(Beginning of DATA SHOWN)
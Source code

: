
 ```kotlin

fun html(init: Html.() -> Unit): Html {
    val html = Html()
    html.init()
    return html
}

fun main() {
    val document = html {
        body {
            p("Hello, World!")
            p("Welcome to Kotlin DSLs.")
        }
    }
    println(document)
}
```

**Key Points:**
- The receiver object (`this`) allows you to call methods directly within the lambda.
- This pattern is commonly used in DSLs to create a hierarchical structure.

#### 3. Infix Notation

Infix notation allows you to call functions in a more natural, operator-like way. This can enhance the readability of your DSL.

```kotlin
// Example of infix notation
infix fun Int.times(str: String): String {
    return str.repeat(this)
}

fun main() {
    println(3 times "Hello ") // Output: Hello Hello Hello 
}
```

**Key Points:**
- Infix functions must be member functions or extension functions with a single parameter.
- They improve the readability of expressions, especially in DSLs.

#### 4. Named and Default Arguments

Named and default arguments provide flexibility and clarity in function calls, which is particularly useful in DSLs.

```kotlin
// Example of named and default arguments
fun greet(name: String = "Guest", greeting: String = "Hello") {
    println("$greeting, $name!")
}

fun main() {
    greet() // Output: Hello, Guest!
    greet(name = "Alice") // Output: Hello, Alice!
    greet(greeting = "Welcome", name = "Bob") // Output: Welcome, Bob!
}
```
(End of DATA SHOWN)
▸ DIRECTIONS FOR THIS TASK
A precise copy of the whole listing is the expected answer.

▸ RESPONSE TO THE TASK
Source code

:
 ```kotlin

fun html(init: Html.() -> Unit): Html {
    val html = Html()
    html.init()
    return html
}

fun main() {
    val document = html {
        body {
            p("Hello, World!")
            p("Welcome to Kotlin DSLs.")
        }
    }
    println(document)
}
```

**Key Points:**
- The receiver object (`this`) allows you to call methods directly within the lambda.
- This pattern is commonly used in DSLs to create a hierarchical structure.

#### 3. Infix Notation

Infix notation allows you to call functions in a more natural, operator-like way. This can enhance the readability of your DSL.

```kotlin
// Example of infix notation
infix fun Int.times(str: String): String {
    return str.repeat(this)
}

fun main() {
    println(3 times "Hello ") // Output: Hello Hello Hello 
}
```

**Key Points:**
- Infix functions must be member functions or extension functions with a single parameter.
- They improve the readability of expressions, especially in DSLs.

#### 4. Named and Default Arguments

Named and default arguments provide flexibility and clarity in function calls, which is particularly useful in DSLs.

```kotlin
// Example of named and default arguments
fun greet(name: String = "Guest", greeting: String = "Hello") {
    println("$greeting, $name!")
}

fun main() {
    greet() // Output: Hello, Guest!
    greet(name = "Alice") // Output: Hello, Alice!
    greet(greeting = "Welcome", name = "Bob") // Output: Welcome, Bob!
}
```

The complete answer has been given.